Task to carry out:
Without the pictures, output the lines of the material from the very first through the one that holds "I decided to use api".

Recorded information:

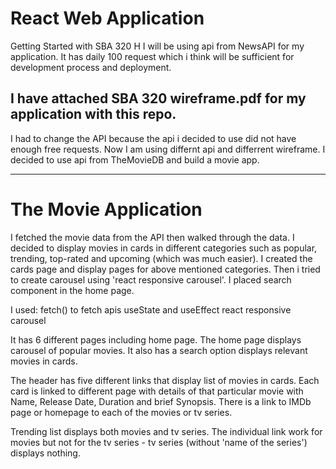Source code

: # React Web Application
Getting Started with SBA 320 H
I will be using api from NewsAPI for my application. It has daily 100 request which i think will be sufficient for development process and deployment. 

I have attached SBA 320 wireframe.pdf for my application with this repo. 
--------------------------------
I had to change the API because the api i decided to use did not have enough free requests. Now I am using differnt api and differrent wireframe.
I decided to use api from TheMovieDB and build a movie app. 

--------------------------------
# The Movie Application
I fetched the movie data from the API then walked through the data. I decided to display movies in cards in different categories such as popular, trending, top-rated and upcoming (which was much easier). I created the cards page and display pages for above mentioned categories. Then i tried to create carousel using 'react responsive carousel'. I placed search component in the home page. 

I used:
fetch() to fetch apis
useState and useEffect
react responsive carousel

It has 6 different pages including home page. The home page displays carousel of popular movies. It also has a search option displays relevant movies in cards.

The header has five different links that display list of movies in cards. Each card is linked to different page with details of that particular movie with Name, Release Date, Duration and brief Synopsis. There is a link to IMDb page or homepage to each of the movies or tv series.

Trending list displays both movies and tv series. The individual link work for movies but not for the tv series - tv series (without 'name of the series') displays nothing.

Solution for this problem:
Source code

: # React Web Application
Getting Started with SBA 320 H
I will be using api from NewsAPI for my application. It has daily 100 request which i think will be sufficient for development process and deployment. 

I have attached SBA 320 wireframe.pdf for my application with this repo. 
--------------------------------
I had to change the API because the api i decided to use did not have enough free requests. Now I am using differnt api and differrent wireframe.
I decided to use api from TheMovieDB and build a movie app. 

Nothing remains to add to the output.